Czech Prime Minister Petr Nečas outlining his vision of Europe at the LSE
Czech Prime Minister Petr Nečas (Civic Democrat, ODS) has demanded a far reaching overhaul of the EU’s budget and in particular the excessive spending on support for farmers and poorer regions.
“I don’t want to maintain that the Common Agricultural Policy (CAP) and cohesion policy should be completely scrapped, but given new circumstances they should be radically reformed,” Nečas said late Wednesday in a speech devoted to EU reform and promoting European growth at the London School of Economics and Political Science (LSE).
Nečas said generous payments under both programs were in many circumstances a poisoned chalice. “Instead of improving the competitiveness of targeted countries, some of this money is devoted to profligate projects. Sometimes this leads to the deformation of otherwise functioning industrial sectors or distracts attention and financial means from real problems.”
‘I don’t want to maintain that the Common Agricultural Policy (CAP) and cohesion policy should be completely scrapped, but given new circumstances they should be radically reformed.’
Cohesion support should be narrowed down to the most needy regions and only for projects which will encourage their economic growth and competitiveness, he added. “We should no longer allow the construction of highways going from nowhere to nowhere or maintain uncompetitive European farmers in order that they grow subsidized food which we then buy and distribute to Europe’s poor,” he added.
The Czech PM said that extra terrestrials would have the impression that Europe’s farm sector accounted for around 40 percent of the EU’s output if they looked at the support devoted to agriculture in the EU budget. “This situation cannot continue,” he added, saying that the current economic crisis and national austerity measures put a bigger spotlight on the EU’s long-term budget.
Around 30 percent of the EU’s budget goes in direct support to farmers and market support mechanisms with another 11 percent in rural development programs.
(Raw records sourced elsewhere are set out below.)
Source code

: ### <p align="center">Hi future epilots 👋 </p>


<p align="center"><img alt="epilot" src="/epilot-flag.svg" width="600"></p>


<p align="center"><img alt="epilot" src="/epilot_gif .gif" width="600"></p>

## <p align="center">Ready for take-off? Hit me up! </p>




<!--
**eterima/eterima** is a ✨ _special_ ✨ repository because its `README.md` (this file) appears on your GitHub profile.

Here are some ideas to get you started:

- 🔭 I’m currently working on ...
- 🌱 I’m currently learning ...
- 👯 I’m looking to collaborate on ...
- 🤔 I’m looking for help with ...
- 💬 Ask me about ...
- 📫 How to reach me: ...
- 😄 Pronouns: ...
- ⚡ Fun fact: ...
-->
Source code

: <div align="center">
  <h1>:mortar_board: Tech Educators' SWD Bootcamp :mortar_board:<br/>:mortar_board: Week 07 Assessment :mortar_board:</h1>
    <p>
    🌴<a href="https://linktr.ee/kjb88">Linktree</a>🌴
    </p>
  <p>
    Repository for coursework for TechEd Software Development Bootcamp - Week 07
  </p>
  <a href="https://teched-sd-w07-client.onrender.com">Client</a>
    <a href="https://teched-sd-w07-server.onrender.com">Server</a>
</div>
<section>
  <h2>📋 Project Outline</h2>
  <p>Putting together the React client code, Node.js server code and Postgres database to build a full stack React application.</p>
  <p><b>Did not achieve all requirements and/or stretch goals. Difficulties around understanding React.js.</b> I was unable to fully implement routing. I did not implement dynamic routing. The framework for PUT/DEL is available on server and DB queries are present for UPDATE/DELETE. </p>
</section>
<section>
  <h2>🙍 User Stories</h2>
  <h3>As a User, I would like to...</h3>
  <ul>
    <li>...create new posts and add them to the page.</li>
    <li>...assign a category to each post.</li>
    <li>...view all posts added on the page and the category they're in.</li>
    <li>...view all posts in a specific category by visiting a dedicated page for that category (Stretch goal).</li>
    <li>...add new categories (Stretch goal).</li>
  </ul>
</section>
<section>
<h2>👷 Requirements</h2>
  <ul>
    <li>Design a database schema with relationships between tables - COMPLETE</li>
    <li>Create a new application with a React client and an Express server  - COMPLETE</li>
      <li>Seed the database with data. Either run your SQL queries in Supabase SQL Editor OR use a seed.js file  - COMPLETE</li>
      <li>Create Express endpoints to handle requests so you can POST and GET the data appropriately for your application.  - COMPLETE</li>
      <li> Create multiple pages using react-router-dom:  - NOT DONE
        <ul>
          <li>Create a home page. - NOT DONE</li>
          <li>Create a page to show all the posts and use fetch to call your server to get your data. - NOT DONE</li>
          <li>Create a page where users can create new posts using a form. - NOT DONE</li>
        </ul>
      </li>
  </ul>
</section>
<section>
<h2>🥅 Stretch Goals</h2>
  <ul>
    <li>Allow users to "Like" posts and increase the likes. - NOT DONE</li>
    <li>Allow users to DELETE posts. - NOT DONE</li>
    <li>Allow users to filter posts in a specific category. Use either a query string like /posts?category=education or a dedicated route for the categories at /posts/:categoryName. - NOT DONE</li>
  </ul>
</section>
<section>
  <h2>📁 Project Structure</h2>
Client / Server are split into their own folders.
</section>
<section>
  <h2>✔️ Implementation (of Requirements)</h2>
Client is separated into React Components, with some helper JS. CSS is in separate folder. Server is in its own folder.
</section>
Nečas’ demands come with EU states taking up their positions over its long term financial priorities from 2014-2020. Some of the key decisions should be taken by the end of this year.
While the Czech prime minister’s comments will go down well with his British host, Conservative Prime Minister David Cameron, they are not likely to make friends among the French, large beneficiaries of farm support, or Poland, the biggest single recipient of Cohesion Fund cash between 2007 and 2013. The Czech Republic itself has been and remains a big beneficiary of cohesion support under the current rules.
Nečas has also demanded far reaching reforms of the EU’s single market to boost sluggish economic growth.